■ **EXERCISE AIM**: Print every line of the records below exactly as it reads.

(Source texts of formatted documents)
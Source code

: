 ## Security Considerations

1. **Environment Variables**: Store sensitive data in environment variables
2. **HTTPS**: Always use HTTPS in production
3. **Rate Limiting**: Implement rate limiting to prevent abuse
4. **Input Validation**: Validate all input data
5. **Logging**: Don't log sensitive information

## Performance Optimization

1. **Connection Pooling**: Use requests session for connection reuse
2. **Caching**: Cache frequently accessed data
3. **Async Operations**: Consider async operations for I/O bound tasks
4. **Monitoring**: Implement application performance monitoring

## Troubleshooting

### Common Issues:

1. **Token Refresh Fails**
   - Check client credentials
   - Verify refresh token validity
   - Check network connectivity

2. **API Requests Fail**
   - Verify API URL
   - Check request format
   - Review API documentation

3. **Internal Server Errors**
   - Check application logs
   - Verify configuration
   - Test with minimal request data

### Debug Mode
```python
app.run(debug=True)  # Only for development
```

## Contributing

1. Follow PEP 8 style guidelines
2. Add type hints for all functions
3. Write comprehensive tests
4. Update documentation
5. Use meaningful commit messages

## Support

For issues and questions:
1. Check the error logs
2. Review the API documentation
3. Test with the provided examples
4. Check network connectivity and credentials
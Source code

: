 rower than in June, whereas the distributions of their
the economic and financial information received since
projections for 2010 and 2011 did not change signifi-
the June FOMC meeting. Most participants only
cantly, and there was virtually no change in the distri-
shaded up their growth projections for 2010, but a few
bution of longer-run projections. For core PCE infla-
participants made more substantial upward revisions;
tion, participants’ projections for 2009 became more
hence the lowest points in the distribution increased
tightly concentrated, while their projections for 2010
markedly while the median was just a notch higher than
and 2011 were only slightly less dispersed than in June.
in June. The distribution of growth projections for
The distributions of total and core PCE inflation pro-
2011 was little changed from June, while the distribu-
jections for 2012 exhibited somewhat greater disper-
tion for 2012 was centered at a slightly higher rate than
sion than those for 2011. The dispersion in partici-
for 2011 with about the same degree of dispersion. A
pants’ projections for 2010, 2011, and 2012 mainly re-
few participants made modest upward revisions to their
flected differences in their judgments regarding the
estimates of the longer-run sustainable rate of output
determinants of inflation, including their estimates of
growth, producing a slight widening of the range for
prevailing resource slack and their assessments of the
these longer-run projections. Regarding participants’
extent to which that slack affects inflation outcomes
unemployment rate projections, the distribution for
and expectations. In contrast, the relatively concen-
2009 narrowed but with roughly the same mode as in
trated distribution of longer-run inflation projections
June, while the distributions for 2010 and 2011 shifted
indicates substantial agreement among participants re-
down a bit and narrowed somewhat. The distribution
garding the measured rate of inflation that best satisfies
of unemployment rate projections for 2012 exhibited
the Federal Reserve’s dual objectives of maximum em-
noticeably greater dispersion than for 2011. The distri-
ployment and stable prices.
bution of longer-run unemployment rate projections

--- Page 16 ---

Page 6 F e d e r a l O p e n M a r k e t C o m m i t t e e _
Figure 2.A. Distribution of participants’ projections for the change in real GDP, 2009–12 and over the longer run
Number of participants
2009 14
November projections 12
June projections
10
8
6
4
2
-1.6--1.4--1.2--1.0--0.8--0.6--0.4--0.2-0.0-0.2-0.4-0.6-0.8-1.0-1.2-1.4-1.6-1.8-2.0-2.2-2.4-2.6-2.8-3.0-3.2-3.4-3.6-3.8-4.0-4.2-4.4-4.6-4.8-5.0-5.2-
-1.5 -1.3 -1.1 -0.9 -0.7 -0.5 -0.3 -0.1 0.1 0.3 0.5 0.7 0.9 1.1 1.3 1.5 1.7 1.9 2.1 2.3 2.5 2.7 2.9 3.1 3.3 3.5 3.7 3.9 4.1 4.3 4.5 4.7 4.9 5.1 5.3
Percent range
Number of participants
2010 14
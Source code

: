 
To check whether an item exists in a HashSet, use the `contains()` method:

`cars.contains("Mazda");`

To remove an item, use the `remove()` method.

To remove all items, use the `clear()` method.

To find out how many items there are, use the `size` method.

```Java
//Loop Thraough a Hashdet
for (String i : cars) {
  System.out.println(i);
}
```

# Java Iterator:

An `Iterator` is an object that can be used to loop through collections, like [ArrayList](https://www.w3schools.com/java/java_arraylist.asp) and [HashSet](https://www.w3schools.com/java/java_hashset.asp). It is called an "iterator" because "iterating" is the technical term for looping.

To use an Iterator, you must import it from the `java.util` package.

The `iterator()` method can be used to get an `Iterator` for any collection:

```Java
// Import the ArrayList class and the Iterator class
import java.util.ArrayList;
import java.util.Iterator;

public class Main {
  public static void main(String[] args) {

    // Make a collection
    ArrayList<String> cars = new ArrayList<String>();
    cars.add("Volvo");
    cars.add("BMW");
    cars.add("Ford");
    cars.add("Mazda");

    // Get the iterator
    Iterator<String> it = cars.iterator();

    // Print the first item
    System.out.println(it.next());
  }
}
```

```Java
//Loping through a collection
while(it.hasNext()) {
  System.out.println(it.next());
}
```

■ **EXERCISE RESULT**:
Source code

: ## Security Considerations

1. **Environment Variables**: Store sensitive data in environment variables
2. **HTTPS**: Always use HTTPS in production
3. **Rate Limiting**: Implement rate limiting to prevent abuse
4. **Input Validation**: Validate all input data
5. **Logging**: Don't log sensitive information

## Performance Optimization

1. **Connection Pooling**: Use requests session for connection reuse
2. **Caching**: Cache frequently accessed data
3. **Async Operations**: Consider async operations for I/O bound tasks
4. **Monitoring**: Implement application performance monitoring

## Troubleshooting

### Common Issues:

1. **Token Refresh Fails**
   - Check client credentials
   - Verify refresh token validity
   - Check network connectivity

2. **API Requests Fail**
   - Verify API URL
   - Check request format
   - Review API documentation

3. **Internal Server Errors**
   - Check application logs
   - Verify configuration
   - Test with minimal request data

### Debug Mode
```python
app.run(debug=True)  # Only for development
```

## Contributing

1. Follow PEP 8 style guidelines
2. Add type hints for all functions
3. Write comprehensive tests
4. Update documentation
5. Use meaningful commit messages

## Support

For issues and questions:
1. Check the error logs
2. Review the API documentation
3. Test with the provided examples
4. Check network connectivity and credentials
Source code

: rower than in June, whereas the distributions of their
the economic and financial information received since
projections for 2010 and 2011 did not change signifi-
the June FOMC meeting. Most participants only
cantly, and there was virtually no change in the distri-
shaded up their growth projections for 2010, but a few
bution of longer-run projections. For core PCE infla-
participants made more substantial upward revisions;
tion, participants’ projections for 2009 became more
hence the lowest points in the distribution increased
tightly concentrated, while their projections for 2010
markedly while the median was just a notch higher than
and 2011 were only slightly less dispersed than in June.
in June. The distribution of growth projections for
The distributions of total and core PCE inflation pro-
2011 was little changed from June, while the distribu-
jections for 2012 exhibited somewhat greater disper-
tion for 2012 was centered at a slightly higher rate than
sion than those for 2011. The dispersion in partici-
for 2011 with about the same degree of dispersion. A
pants’ projections for 2010, 2011, and 2012 mainly re-
few participants made modest upward revisions to their
flected differences in their judgments regarding the
estimates of the longer-run sustainable rate of output
determinants of inflation, including their estimates of
growth, producing a slight widening of the range for
prevailing resource slack and their assessments of the
these longer-run projections. Regarding participants’
extent to which that slack affects inflation outcomes
unemployment rate projections, the distribution for
and expectations. In contrast, the relatively concen-
2009 narrowed but with roughly the same mode as in
trated distribution of longer-run inflation projections
June, while the distributions for 2010 and 2011 shifted
indicates substantial agreement among participants re-
down a bit and narrowed somewhat. The distribution
garding the measured rate of inflation that best satisfies
of unemployment rate projections for 2012 exhibited
the Federal Reserve’s dual objectives of maximum em-
noticeably greater dispersion than for 2011. The distri-
ployment and stable prices.
bution of longer-run unemployment rate projections

--- Page 16 ---

Page 6 F e d e r a l O p e n M a r k e t C o m m i t t e e _
Figure 2.A. Distribution of participants’ projections for the change in real GDP, 2009–12 and over the longer run
Number of participants
2009 14
November projections 12
June projections
10
8
6
4
2
-1.6--1.4--1.2--1.0--0.8--0.6--0.4--0.2-0.0-0.2-0.4-0.6-0.8-1.0-1.2-1.4-1.6-1.8-2.0-2.2-2.4-2.6-2.8-3.0-3.2-3.4-3.6-3.8-4.0-4.2-4.4-4.6-4.8-5.0-5.2-
-1.5 -1.3 -1.1 -0.9 -0.7 -0.5 -0.3 -0.1 0.1 0.3 0.5 0.7 0.9 1.1 1.3 1.5 1.7 1.9 2.1 2.3 2.5 2.7 2.9 3.1 3.3 3.5 3.7 3.9 4.1 4.3 4.5 4.7 4.9 5.1 5.3
Percent range
Number of participants
2010 14
Source code

: 
To check whether an item exists in a HashSet, use the `contains()` method:

`cars.contains("Mazda");`

To remove an item, use the `remove()` method.

To remove all items, use the `clear()` method.

To find out how many items there are, use the `size` method.

```Java
//Loop Thraough a Hashdet
for (String i : cars) {
  System.out.println(i);
}
```

# Java Iterator:

An `Iterator` is an object that can be used to loop through collections, like [ArrayList](https://www.w3schools.com/java/java_arraylist.asp) and [HashSet](https://www.w3schools.com/java/java_hashset.asp). It is called an "iterator" because "iterating" is the technical term for looping.

To use an Iterator, you must import it from the `java.util` package.

The `iterator()` method can be used to get an `Iterator` for any collection:

```Java
// Import the ArrayList class and the Iterator class
import java.util.ArrayList;
import java.util.Iterator;

public class Main {
  public static void main(String[] args) {

    // Make a collection
    ArrayList<String> cars = new ArrayList<String>();
    cars.add("Volvo");
    cars.add("BMW");
    cars.add("Ford");
    cars.add("Mazda");

    // Get the iterator
    Iterator<String> it = cars.iterator();

    // Print the first item
    System.out.println(it.next());
  }
}
```

```Java
//Loping through a collection
while(it.hasNext()) {
  System.out.println(it.next());
}
```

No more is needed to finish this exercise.